Activity: All lines holding the string "that" should be copied from the data below.

BEGIN Given entries

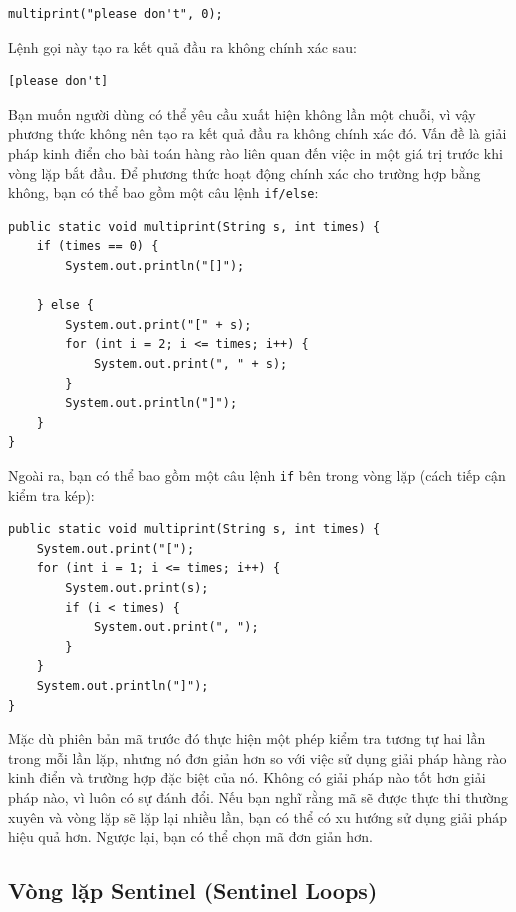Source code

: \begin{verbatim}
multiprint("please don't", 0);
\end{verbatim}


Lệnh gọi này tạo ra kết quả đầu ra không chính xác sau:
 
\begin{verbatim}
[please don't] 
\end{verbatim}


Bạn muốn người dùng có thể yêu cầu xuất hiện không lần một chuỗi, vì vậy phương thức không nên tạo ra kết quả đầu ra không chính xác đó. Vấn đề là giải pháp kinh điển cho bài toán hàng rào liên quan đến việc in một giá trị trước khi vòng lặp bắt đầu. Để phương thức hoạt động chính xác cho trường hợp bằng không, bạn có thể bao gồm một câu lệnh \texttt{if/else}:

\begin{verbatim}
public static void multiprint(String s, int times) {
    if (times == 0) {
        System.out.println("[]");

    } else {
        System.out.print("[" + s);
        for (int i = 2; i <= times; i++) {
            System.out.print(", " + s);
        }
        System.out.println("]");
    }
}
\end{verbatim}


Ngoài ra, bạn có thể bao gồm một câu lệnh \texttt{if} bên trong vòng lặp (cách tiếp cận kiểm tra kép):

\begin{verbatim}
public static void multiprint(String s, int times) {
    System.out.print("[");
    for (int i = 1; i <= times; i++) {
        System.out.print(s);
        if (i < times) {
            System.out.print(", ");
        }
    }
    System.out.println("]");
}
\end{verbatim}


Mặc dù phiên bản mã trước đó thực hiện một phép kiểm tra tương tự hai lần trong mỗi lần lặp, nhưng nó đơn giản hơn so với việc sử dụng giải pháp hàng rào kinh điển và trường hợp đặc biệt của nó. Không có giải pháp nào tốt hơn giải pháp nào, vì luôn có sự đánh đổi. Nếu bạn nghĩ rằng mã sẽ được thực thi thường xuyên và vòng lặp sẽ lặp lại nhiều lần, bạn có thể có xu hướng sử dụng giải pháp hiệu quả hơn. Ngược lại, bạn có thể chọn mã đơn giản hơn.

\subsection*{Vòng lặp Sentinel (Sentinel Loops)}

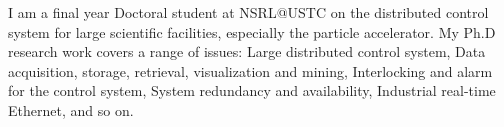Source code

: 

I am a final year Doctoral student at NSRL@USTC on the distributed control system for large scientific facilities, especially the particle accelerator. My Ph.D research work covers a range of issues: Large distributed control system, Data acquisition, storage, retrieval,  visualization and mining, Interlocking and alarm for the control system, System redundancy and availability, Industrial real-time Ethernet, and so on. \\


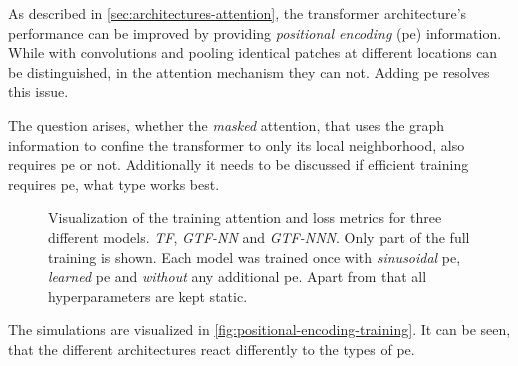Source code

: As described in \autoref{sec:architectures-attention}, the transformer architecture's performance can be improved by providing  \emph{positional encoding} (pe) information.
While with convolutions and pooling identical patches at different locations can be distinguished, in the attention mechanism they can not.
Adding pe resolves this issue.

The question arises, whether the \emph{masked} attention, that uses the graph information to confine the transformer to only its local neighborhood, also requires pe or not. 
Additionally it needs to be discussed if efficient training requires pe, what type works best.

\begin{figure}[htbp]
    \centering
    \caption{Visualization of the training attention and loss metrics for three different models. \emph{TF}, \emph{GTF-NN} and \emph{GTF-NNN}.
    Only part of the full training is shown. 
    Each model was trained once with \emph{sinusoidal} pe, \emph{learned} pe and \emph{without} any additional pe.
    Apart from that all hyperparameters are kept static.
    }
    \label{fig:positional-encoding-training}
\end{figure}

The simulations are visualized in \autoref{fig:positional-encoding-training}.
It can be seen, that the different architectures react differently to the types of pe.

END Given entries

Answer box:
The question arises, whether the \emph{masked} attention, that uses the graph information to confine the transformer to only its local neighborhood, also requires pe or not. 
    Apart from that all hyperparameters are kept static.
It can be seen, that the different architectures react differently to the types of pe.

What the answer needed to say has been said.